Thursday, December 9, 2010

Obesity and Type 2 Diabetes: Blame the Genes!

In a recent article in NEJM the author present a long list of genes associated with Obesity and Type 2 Diabetes. Now he states:

The increasing global prevalence of type 2 diabetes is tied to rising rates of obesity — in part a consequence of social trends toward higher energy intake and reduced energy expenditure. However, the mechanisms that underlie individual differences in the predisposition to obesity remain obscure.

 Now obesity in almost all cases is an energy balance issue, which he alludes to:

Input - Output = Net Accumulation
and
1 pound = 3500 kcal

That is it, plain and simple. Perhaps there is some imbalance that changes the second equation, a bit, but not by much. We know we can get a mouse to have a predisposition to just sit in their cage and eat and eat, that is the genetic changing of some hypothalamic set point. You see as fundamentally an engineer, one of the most annoying features of engineers in med school is their unending asking of why! The Liberal Arts types never ever understood that.

He continues:

For type 2 diabetes and obesity, the discovery of causal genes has followed three main waves. 

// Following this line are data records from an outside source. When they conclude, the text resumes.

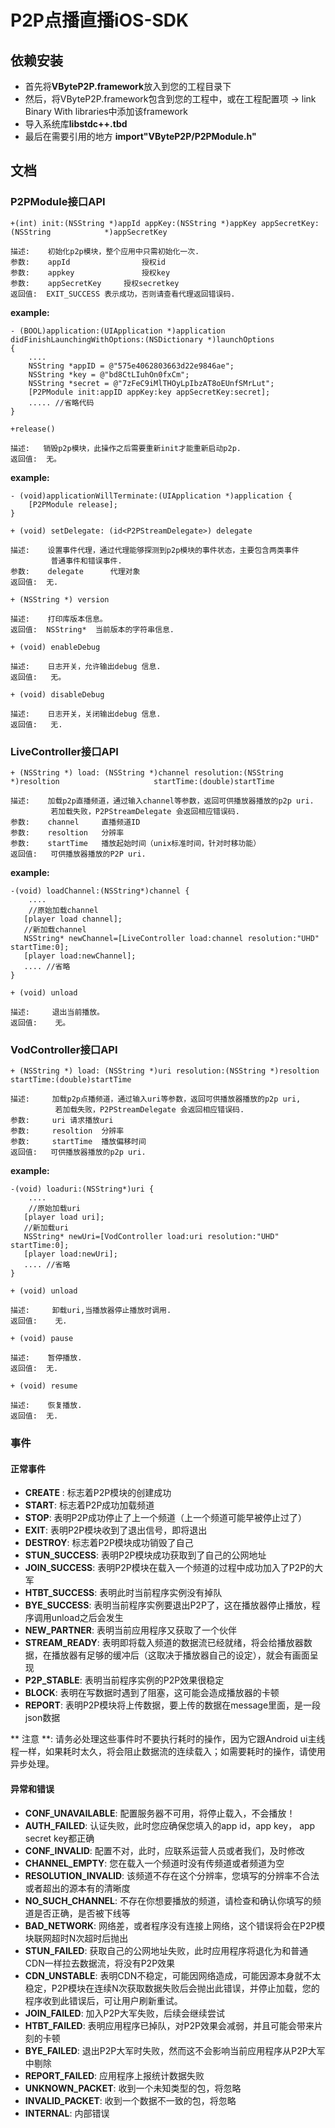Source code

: P2P点播直播iOS-SDK
===

## 依赖安装

- 首先将**VByteP2P.framework**放入到您的工程目录下
- 然后，将VByteP2P.framework包含到您的工程中，或在工程配置项 -> link Binary With libraries中添加该framework
- 导入系统库**libstdc++.tbd**
- 最后在需要引用的地方 **import"VByteP2P/P2PModule.h"**

## 文档

### P2PModule接口API
 `+(int) init:(NSString *)appId appKey:(NSString *)appKey appSecretKey:(NSString  			*)appSecretKey`
 
	描述:    初始化p2p模块，整个应用中只需初始化一次.
	参数:    appId	 		    授权id
	参数:    appkey			    授权key
	参数:    appSecretKey	    授权secretkey
	返回值:  EXIT_SUCCESS 表示成功，否则请查看代理返回错误码.


**example:**

	- (BOOL)application:(UIApplication *)application 		didFinishLaunchingWithOptions:(NSDictionary *)launchOptions
	{
		....
    	NSString *appID = @"575e4062803663d22e9846ae";
    	NSString *key = @"bd8CtLIuhOn0fxCm";
    	NSString *secret = @"7zFeC9iMlTHOyLpIbzAT8oEUnfSMrLut";
	    [P2PModule init:appID appKey:key appSecretKey:secret];
		..... //省略代码
	}  
`+release()`
	
	描述:   销毁p2p模块，此操作之后需要重新init才能重新启动p2p.
	返回值:  无。
**example:**
	
	- (void)applicationWillTerminate:(UIApplication *)application {
		[P2PModule release];
	}
`+ (void) setDelegate: (id<P2PStreamDelegate>) delegate`
	
	描述:    设置事件代理，通过代理能够探测到p2p模块的事件状态，主要包含两类事件
			 普通事件和错误事件.
	参数:    delegate      代理对象
	返回值:  无.

`+ (NSString *) version`

	描述:    打印库版本信息。
	返回值:  NSString*  当前版本的字符串信息.
`+ (void) enableDebug`

	描述:    日志开关，允许输出debug 信息.
	返回值:   无。
`+ (void) disableDebug`

	描述:    日志开关，关闭输出debug 信息.
	返回值:   无.
### LiveController接口API
`+ (NSString *) load: (NSString *)channel resolution:(NSString *)resoltion 					   startTime:(double)startTime`

	描述:    加载p2p直播频道，通过输入channel等参数，返回可供播放器播放的p2p uri.
     		 若加载失败，P2PStreamDelegate 会返回相应错误码.
    参数:    channel     直播频道ID
    参数:    resoltion   分辨率
    参数:    startTime   播放起始时间（unix标准时间，针对时移功能）
    返回值:   可供播放器播放的P2P uri.

**example:**
	
	-(void) loadChannel:(NSString*)channel {
	    ....
		//原始加载channel
	   [player load channel];
	   //新加载channel
	   NSString* newChannel=[LiveController load:channel resolution:"UHD" startTime:0];
	   [player load:newChannel];
	   .... //省略
	}

`+ (void) unload`

	描述:     退出当前播放。
	返回值:    无。
### VodController接口API
`+ (NSString *) load: (NSString *)uri resolution:(NSString *)resoltion    						startTime:(double)startTime`

	描述:     加载p2p点播频道，通过输入uri等参数，返回可供播放器播放的p2p uri,
			  若加载失败，P2PStreamDelegate 会返回相应错误码.
	参数:     uri 请求播放uri
	参数:     resoltion  分辨率
	参数:     startTime  播放偏移时间
	返回值:   可供播放器播放的p2p uri.

**example:**

	-(void) loaduri:(NSString*)uri {
	    ....
		//原始加载uri
	   [player load uri];
	   //新加载uri
	   NSString* newUri=[VodController load:uri resolution:"UHD" startTime:0];
	   [player load:newUri];
	   .... //省略
	}
`+ (void) unload`
    
    描述:     卸载uri,当播放器停止播放时调用.
    返回值:    无.
`+ (void) pause`
	
	描述:    暂停播放.
	返回值:  无.
`+ (void) resume`

	描述:    恢复播放.
	返回值:  无.
### 事件

#### 正常事件

* **CREATE** : 标志着P2P模块的创建成功
* **START**: 标志着P2P成功加载频道
* **STOP**: 表明P2P成功停止了上一个频道（上一个频道可能早被停止过了）
* **EXIT**: 表明P2P模块收到了退出信号，即将退出
* **DESTROY**: 标志着P2P模块成功销毁了自己
* **STUN_SUCCESS**: 表明P2P模块成功获取到了自己的公网地址
* **JOIN_SUCCESS**: 表明P2P模块在载入一个频道的过程中成功加入了P2P的大军
* **HTBT_SUCCESS**: 表明此时当前程序实例没有掉队
* **BYE_SUCCESS**: 表明当前程序实例要退出P2P了，这在播放器停止播放，程序调用unload之后会发生
* **NEW_PARTNER**: 表明当前应用程序又获取了一个伙伴
* **STREAM_READY**: 表明即将载入频道的数据流已经就绪，将会给播放器数据，在播放器有足够的缓冲后（这取决于播放器自己的设定），就会有画面呈现
* **P2P_STABLE**: 表明当前程序实例的P2P效果很稳定
* **BLOCK**: 表明在写数据时遇到了阻塞，这可能会造成播放器的卡顿
* **REPORT**: 表明P2P模块将上传数据，要上传的数据在message里面，是一段json数据

** 注意 **: 请务必处理这些事件时不要执行耗时的操作，因为它跟Android ui主线程一样，如果耗时太久，将会阻止数据流的连续载入；如需要耗时的操作，请使用异步处理。

#### 异常和错误

* **CONF_UNAVAILABLE**: 配置服务器不可用，将停止载入，不会播放！
* **AUTH_FAILED**: 认证失败，此时您应确保您填入的app id，app key， app secret key都正确
* **CONF_INVALID**: 配置不对，此时，应联系运营人员或者我们，及时修改
* **CHANNEL_EMPTY**: 您在载入一个频道时没有传频道或者频道为空
* **RESOLUTION_INVALID**: 该频道不存在这个分辨率，您填写的分辨率不合法或者超出的源本有的清晰度
* **NO_SUCH_CHANNEL**: 不存在你想要播放的频道，请检查和确认你填写的频道是否正确，是否被下线等
* **BAD_NETWORK**: 网络差，或者程序没有连接上网络，这个错误将会在P2P模块联网超时N次超时后抛出
* **STUN_FAILED**: 获取自己的公网地址失败，此时应用程序将退化为和普通CDN一样拉去数据流，将没有P2P效果
* **CDN_UNSTABLE**: 表明CDN不稳定，可能因网络造成，可能因源本身就不太稳定，P2P模块在连续N次获取数据失败后会抛出此错误，并停止加载，您的程序收到此错误后，可让用户刷新重试。
* **JOIN_FAILED**: 加入P2P大军失败，后续会继续尝试
* **HTBT_FAILED**: 表明应用程序已掉队，对P2P效果会减弱，并且可能会带来片刻的卡顿
* **BYE_FAILED**: 退出P2P大军时失败，然而这不会影响当前应用程序从P2P大军中剔除
* **REPORT_FAILED**: 应用程序上报统计数据失败
* **UNKNOWN_PACKET**: 收到一个未知类型的包，将忽略
* **INVALID_PACKET**: 收到一个数据不一致的包，将忽略
* **INTERNAL**: 内部错误
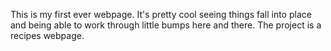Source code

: 
This is my first ever webpage. It's pretty cool seeing things fall into place and being able to work through little bumps here and there. The project is a recipes webpage. 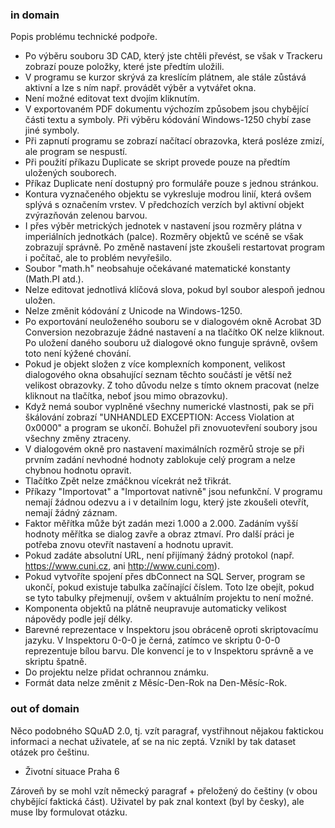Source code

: ### in domain
Popis problému technické podpoře.

- Po výběru souboru 3D CAD, který jste chtěli převést, se však v Trackeru zobrazí pouze položky, které jste předtím uložili.
- V programu se kurzor skrývá za kreslícím plátnem, ale stále zůstává aktivní a lze s ním např. provádět výběr a vytvářet okna.
- Není možné editovat text dvojím kliknutím.
- V exportovaném PDF dokumentu výchozím způsobem jsou chybějící části textu a symboly. Při výběru kódování Windows-1250 chybí zase jiné symboly.
- Při zapnutí programu se zobrazí načítací obrazovka, která posléze zmizí, ale program se nespustí.
- Při použití příkazu Duplicate se skript provede pouze na předtím uložených souborech.
- Příkaz Duplicate není dostupný pro formuláře pouze s jednou stránkou.
- Kontura vyznačeného objektu se vykresluje modrou linií, která ovšem splývá s označením vrstev. V předchozích verzích byl aktivní objekt zvýrazňován zelenou barvou.
- I přes výběr metrických jednotek v nastavení jsou rozměry plátna v imperiálních jednotkách (palce). Rozměry objektů ve scéně se však zobrazují správně. Po změně nastavení jste zkoušeli restartovat program i počítač, ale to problém nevyřešilo.
- Soubor "math.h" neobsahuje očekávané matematické konstanty (Math.PI atd.).
- Nelze editovat jednotlivá klíčová slova, pokud byl soubor alespoň jednou uložen.
- Nelze změnit kódování z Unicode na Windows-1250.
- Po exportování neuloženého souboru se v dialogovém okně Acrobat 3D Conversion nezobrazuje žádné nastavení a na tlačítko OK nelze kliknout. Po uložení daného souboru už dialogové okno funguje správně, ovšem toto není kýžené chování.
- Pokud je objekt složen z více komplexních komponent, velikost dialogového okna obsahující seznam těchto součástí je větší než velikost obrazovky. Z toho důvodu nelze s tímto oknem pracovat (nelze kliknout na tlačítka, neboť jsou mimo obrazovku). 
- Když nemá soubor vyplněné všechny numerické vlastnosti, pak se při škálování zobrazí "UNHANDLED EXCEPTION: Access Violation at 0x0000" a program se ukončí. Bohužel při znovuotevření soubory jsou všechny změny ztraceny.
- V dialogovém okně pro nastavení maximálních rozměrů stroje se při prvním zadání nevhodné hodnoty  zablokuje celý program a nelze chybnou hodnotu opravit.
- Tlačítko Zpět nelze zmáčknou vícekrát než třikrát.
- Příkazy "Importovat" a "Importovat nativně" jsou nefunkční. V programu nemají žádnou odezvu a i v detailním logu, který jste zkoušeli otevřít, nemají žádný záznam.
- Faktor měřítka může být zadán mezi 1.000 a 2.000. Zadáním vyšší hodnoty měřítka se dialog zavře a obraz ztmaví. Pro další práci je potřeba znovu otevřít nastavení a hodnotu upravit.
- Pokud zadáte absolutní URL, není přijímaný žádný protokol (např. https://www.cuni.cz, ani http://www.cuni.com).
- Pokud vytvoříte spojení přes dbConnect na SQL Server, program se ukončí, pokud existuje tabulka začínající číslem. Toto lze obejít, pokud se tyto tabulky přejmenují, ovšem v aktuálním projektu to není možné.
- Komponenta objektů na plátně neupravuje automaticky velikost nápovědy podle její délky. 
- Barevné reprezentace v Inspektoru jsou obráceně oproti skriptovacímu jazyku. V Inspektoru 0-0-0 je černá, zatímco ve skriptu 0-0-0 reprezentuje bílou barvu. Dle konvencí je to v Inspektoru správně a ve skriptu špatně.
- Do projektu nelze přidat ochrannou známku.
- Formát data nelze změnit z Měsíc-Den-Rok na Den-Měsíc-Rok.

### out of domain
Něco podobného SQuAD 2.0, tj. vzít paragraf, vystřihnout nějakou faktickou informaci a nechat uživatele, ať se na nic zeptá.
Vznikl by tak dataset otázek pro češtinu.

- Životní situace Praha 6

Zároveň by se mohl vzít německý paragraf + přeložený do češtiny (v obou chybějící faktická část). Uživatel by pak znal kontext (byl by česky), ale muse lby formulovat otázku.
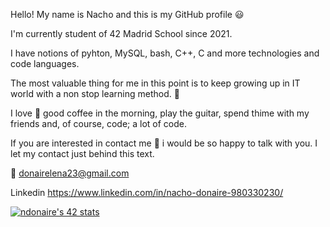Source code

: Hello! My name is Nacho and this is my GitHub profile 😃

I'm currently student of 42 Madrid School since 2021.

I have notions of pyhton, MySQL, bash, C++, C and more technologies and code languages.

The most valuable thing for me in this point is to keep growing up in IT world with a non stop learning method. 👾

I love 💙 good coffee in the morning, play the guitar, spend thime with my friends and, of course, code; a lot of code.

If you are interested in contact me 🥳 i would be so happy to talk with you. I let my contact just behind this text.


📧 donairelena23@gmail.com

Linkedin https://www.linkedin.com/in/nacho-donaire-980330230/

[![ndonaire's 42 stats](https://badge42.vercel.app/api/v2/clcfbow1900160gjy4fdtdtnj/stats?cursusId=21&coalitionId=64)](https://github.com/JaeSeoKim/badge42)
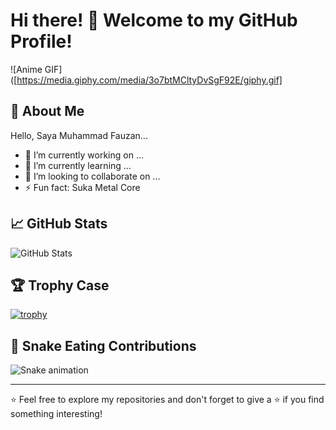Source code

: # Hi there! 👋 Welcome to my GitHub Profile!

![Anime GIF]([https://media.giphy.com/media/3o7btMCltyDvSgF92E/giphy.gif]

## 🌟 About Me

Hello, Saya Muhammad Fauzan...

- 🔭 I’m currently working on ...
- 🌱 I’m currently learning ...
- 👯 I’m looking to collaborate on ...
- ⚡ Fun fact: Suka Metal Core

## 📈 GitHub Stats

![GitHub Stats](https://github-readme-stats.vercel.app/api?username=mhmmdffzz&show_icons=true&theme=radical)

## 🏆 Trophy Case

[![trophy](https://github-profile-trophy.vercel.app/?username=mhmmdffzz&theme=onedark)](https://github.com/ryo-ma/github-profile-trophy)

## 🐍 Snake Eating Contributions

![Snake animation](https://github.com/username/mhmmdffzz/blob/output/github-contribution-grid-snake.svg)

---

⭐️ Feel free to explore my repositories and don't forget to give a ⭐️ if you find something interesting!
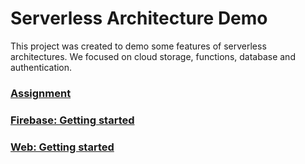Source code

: # Serverless Architecture Demo

This project was created to demo some features of serverless architectures. We focused on cloud storage, functions, database and authentication.

### [Assignment](ASSIGNMENT.md)

### [Firebase: Getting started](HOWTO.md)

### [Web: Getting started](public/README.md)
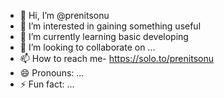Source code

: - 👋 Hi, I’m @prenitsonu
- 👀 I’m interested in gaining something useful
- 🌱 I’m currently learning basic developing
- 💞️ I’m looking to collaborate on ...
- 📫 How to reach me- https://solo.to/prenitsonu
- 😄 Pronouns: ...
- ⚡ Fun fact: ...

<!---
prenitsonu/prenitsonu is a ✨ special ✨ repository because its `README.md` (this file) appears on your GitHub profile.
You can click the Preview link to take a look at your changes.
--->
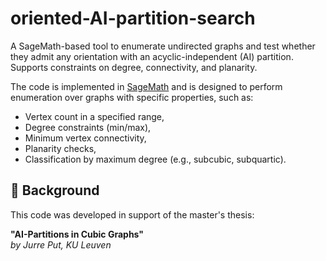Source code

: # oriented-AI-partition-search
A SageMath-based tool to enumerate undirected graphs and test whether they admit any orientation with an acyclic-independent (AI) partition. Supports constraints on degree, connectivity, and planarity.

The code is implemented in [SageMath](https://www.sagemath.org/) and is designed to perform enumeration over graphs with specific properties, such as:

- Vertex count in a specified range,
- Degree constraints (min/max),
- Minimum vertex connectivity,
- Planarity checks,
- Classification by maximum degree (e.g., subcubic, subquartic).

## 🧠 Background

This code was developed in support of the master's thesis:

**"AI-Partitions in Cubic Graphs"**  
*by Jurre Put, KU Leuven*
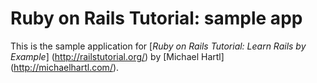 # Ruby on Rails Tutorial: sample app

This is the sample application for
[*Ruby on Rails Tutorial: Learn Rails by Example*] (http://railstutorial.org/)
by [Michael Hartl] (http://michaelhartl.com/).
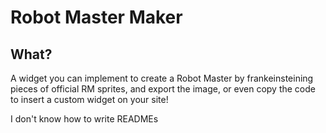 # Robot Master Maker

## What?

A widget you can implement to create a Robot Master by frankeinsteining pieces of official RM sprites, and export the image, or even copy the code to insert a custom widget on your site!

I don't know how to write READMEs
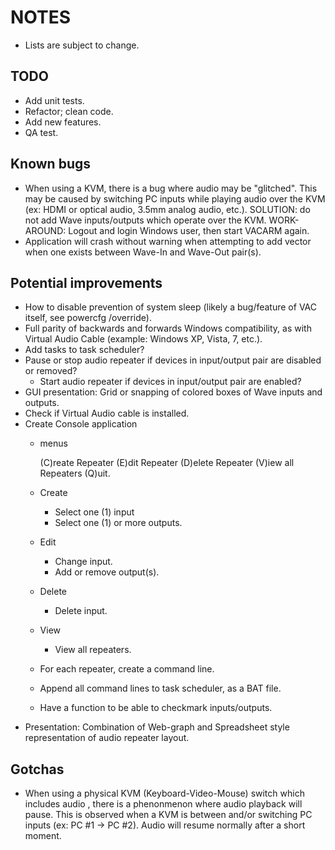 # NOTES

* Lists are subject to change.

## TODO
* Add unit tests.
* Refactor; clean code.
* Add new features.
* QA test.

## Known bugs
* When using a KVM, there is a bug where audio may be "glitched". This may be caused by switching PC inputs while playing audio over the KVM (ex: HDMI or optical audio, 3.5mm analog audio, etc.). SOLUTION: do not add Wave inputs/outputs which operate over the KVM. WORK-AROUND: Logout and login Windows user, then start VACARM again.
* Application will crash without warning when attempting to add vector when one exists between Wave-In and Wave-Out pair(s).

## Potential improvements
* How to disable prevention of system sleep (likely a bug/feature of VAC itself, see powercfg /override).
* Full parity of backwards and forwards Windows compatibility, as with Virtual Audio Cable (example: Windows XP, Vista, 7, etc.).
* Add tasks to task scheduler?
* Pause or stop audio repeater if devices in input/output pair are  disabled or removed?
	* Start audio repeater if devices in input/output pair are enabled?
* GUI presentation: Grid or snapping of colored boxes of Wave inputs and outputs.
* Check if Virtual Audio cable is installed.
* Create Console application
	* menus

		(C)reate Repeater
		(E)dit Repeater
		(D)elete Repeater
		(V)iew all Repeaters
		(Q)uit.

	* Create
		* Select one (1) input
		* Select one (1) or more outputs.
	* Edit
		* Change input.
		* Add or remove output(s).
	* Delete
		* Delete input.
	* View
		* View all repeaters.

	* For each repeater, create a command line.
	* Append all command lines to task scheduler, as a BAT file.
	* Have a function to be able to checkmark inputs/outputs.
* Presentation: Combination of Web-graph and Spreadsheet style representation of audio repeater layout.

## Gotchas
* When using a physical KVM (Keyboard-Video-Mouse) switch which includes audio , there is a phenonmenon where audio playback will pause. This is observed when a KVM is between and/or switching PC inputs (ex: PC #1 -> PC #2). Audio will resume normally after a short moment.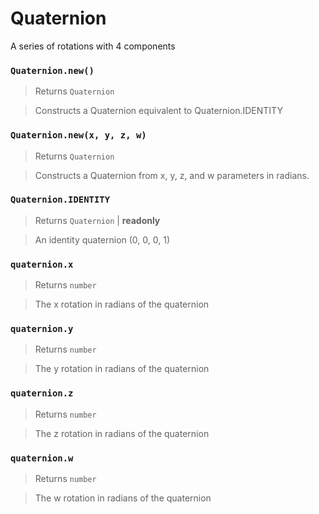 # Quaternion

A series of rotations with 4 components

### `Quaternion.new()`
  > Returns `Quaternion`

  > Constructs a Quaternion equivalent to Quaternion.IDENTITY
  
### `Quaternion.new(x, y, z, w)`
  > Returns `Quaternion`

  > Constructs a Quaternion from x, y, z, and w parameters in 
  radians. 

### `Quaternion.IDENTITY`
  > Returns `Quaternion` | **readonly**
  
  > An identity quaternion (0, 0, 0, 1)
  
### `quaternion.x`
  > Returns `number`

  > The x rotation in radians of the quaternion

### `quaternion.y`
  > Returns `number`

  > The y rotation in radians of the quaternion

### `quaternion.z`
  > Returns `number`

  > The z rotation in radians of the quaternion
  
### `quaternion.w`
  > Returns `number`

  > The w rotation in radians of the quaternion
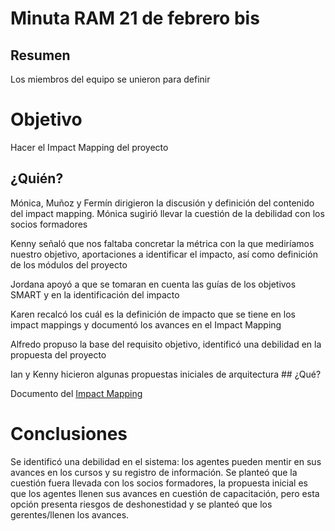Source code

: # Minuta RAM 21 de febrero bis

## Resumen

Los miembros del equipo se unieron para definir

# Objetivo

Hacer el Impact Mapping del proyecto

## ¿Quién?

Mónica, Muñoz y Fermín dirigieron la discusión y definición del contenido del impact mapping. Mónica sugirió llevar la cuestión de la debilidad con los socios formadores

Kenny señaló que nos faltaba concretar la métrica con la que mediríamos nuestro objetivo, aportaciones a identificar el impacto, así como definición de los módulos del proyecto

Jordana apoyó a que se tomaran en cuenta las guías de los objetivos SMART y en la identificación del impacto

Karen recalcó los cuál es la definición de impacto que se tiene en los impact mappings y documentó los avances en el Impact Mapping

Alfredo propuso la base del requisito objetivo, identificó una debilidad en la propuesta del proyecto

Ian y Kenny hicieron algunas propuestas iniciales de arquitectura ## ¿Qué?

Documento del [Impact Mapping](https://www.figma.com/file/84B4nmkuIgJskXHJhHZYt8/IMPACT-MAPPING-RAM?node-id=0%3A1)

# Conclusiones

Se identificó una debilidad en el sistema: los agentes pueden mentir en sus avances en los cursos y su registro de información. Se planteó que la cuestión fuera llevada con los socios formadores, la propuesta inicial es que los agentes llenen sus avances en cuestión de capacitación, pero esta opción presenta riesgos de deshonestidad y se planteó que los gerentes/llenen los avances.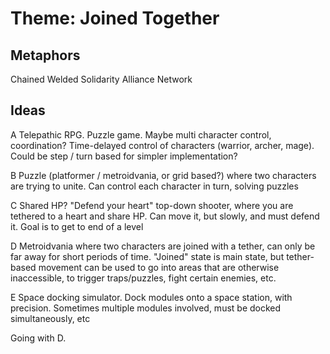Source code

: # Theme: Joined Together

## Metaphors

Chained
Welded
Solidarity
Alliance
Network

## Ideas

A Telepathic RPG. Puzzle game. Maybe multi character control, coordination?
  Time-delayed control of characters (warrior, archer, mage). Could be step /
  turn based for simpler implementation?

B Puzzle (platformer / metroidvania, or grid based?) where two characters are
  trying to unite. Can control each character in turn, solving puzzles

C Shared HP? "Defend your heart" top-down shooter, where you are tethered to a
  heart and share HP. Can move it, but slowly, and must defend it. Goal is to
  get to end of a level

D Metroidvania where two characters are joined with a tether, can only be far
  away for short periods of time. "Joined" state is main state, but
  tether-based movement can be used to go into areas that are otherwise
  inaccessible, to trigger traps/puzzles, fight certain enemies, etc.

E Space docking simulator. Dock modules onto a space station, with precision.
  Sometimes multiple modules involved, must be docked simultaneously, etc

Going with D.
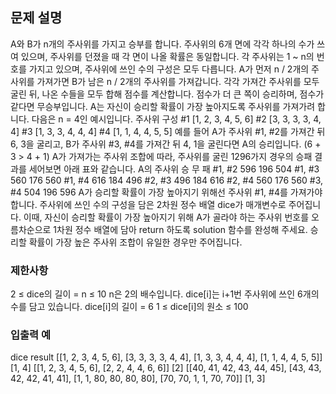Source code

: ## 문제 설명
A와 B가 n개의 주사위를 가지고 승부를 합니다. 주사위의 6개 면에 각각 하나의 수가 쓰여 있으며, 주사위를 던졌을 때 각 면이 나올 확률은 동일합니다. 각 주사위는 1 ~ n의 번호를 가지고 있으며, 주사위에 쓰인 수의 구성은 모두 다릅니다.
A가 먼저 n / 2개의 주사위를 가져가면 B가 남은 n / 2개의 주사위를 가져갑니다. 각각 가져간 주사위를 모두 굴린 뒤, 나온 수들을 모두 합해 점수를 계산합니다. 점수가 더 큰 쪽이 승리하며, 점수가 같다면 무승부입니다.
A는 자신이 승리할 확률이 가장 높아지도록 주사위를 가져가려 합니다.
다음은 n = 4인 예시입니다.
주사위	구성
#1	[1, 2, 3, 4, 5, 6]
#2	[3, 3, 3, 3, 4, 4]
#3	[1, 3, 3, 4, 4, 4]
#4	[1, 1, 4, 4, 5, 5]
예를 들어 A가 주사위 #1, #2를 가져간 뒤 6, 3을 굴리고, B가 주사위 #3, #4를 가져간 뒤 4, 1을 굴린다면 A의 승리입니다. (6 + 3 > 4 + 1)
A가 가져가는 주사위 조합에 따라, 주사위를 굴린 1296가지 경우의 승패 결과를 세어보면 아래 표와 같습니다.
A의 주사위	승	무	패
#1, #2	596	196	504
#1, #3	560	176	560
#1, #4	616	184	496
#2, #3	496	184	616
#2, #4	560	176	560
#3, #4	504	196	596
A가 승리할 확률이 가장 높아지기 위해선 주사위 #1, #4를 가져가야 합니다.
주사위에 쓰인 수의 구성을 담은 2차원 정수 배열 dice가 매개변수로 주어집니다. 이때, 자신이 승리할 확률이 가장 높아지기 위해 A가 골라야 하는 주사위 번호를 오름차순으로 1차원 정수 배열에 담아 return 하도록 solution 함수를 완성해 주세요. 승리할 확률이 가장 높은 주사위 조합이 유일한 경우만 주어집니다.
### 제한사항
2 ≤ dice의 길이 = n ≤ 10
n은 2의 배수입니다.
dice[i]는 i+1번 주사위에 쓰인 6개의 수를 담고 있습니다.
dice[i]의 길이 = 6
1 ≤ dice[i]의 원소 ≤ 100
### 입출력 예
dice	result
[[1, 2, 3, 4, 5, 6], [3, 3, 3, 3, 4, 4], [1, 3, 3, 4, 4, 4], [1, 1, 4, 4, 5, 5]]	[1, 4]
[[1, 2, 3, 4, 5, 6], [2, 2, 4, 4, 6, 6]]	[2]
[[40, 41, 42, 43, 44, 45], [43, 43, 42, 42, 41, 41], [1, 1, 80, 80, 80, 80], [70, 70, 1, 1, 70, 70]]	[1, 3]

The first wave consisted of family-based linkage analyses (see the Glossary) and focused candidate-gene studies....

second wave of discovery involved a switch to tests of association. Although intrinsically more powerful than linkage analysis, association analysis suffers from the disadvantage that the signal can be detected only if one examines the causal variant itself or a nearby marker with which it is tightly correlated. Until the advent of methods that enabled genomewide surveys of association, researchers were therefore obliged to direct their attention to specific candidate variants or genes of interest...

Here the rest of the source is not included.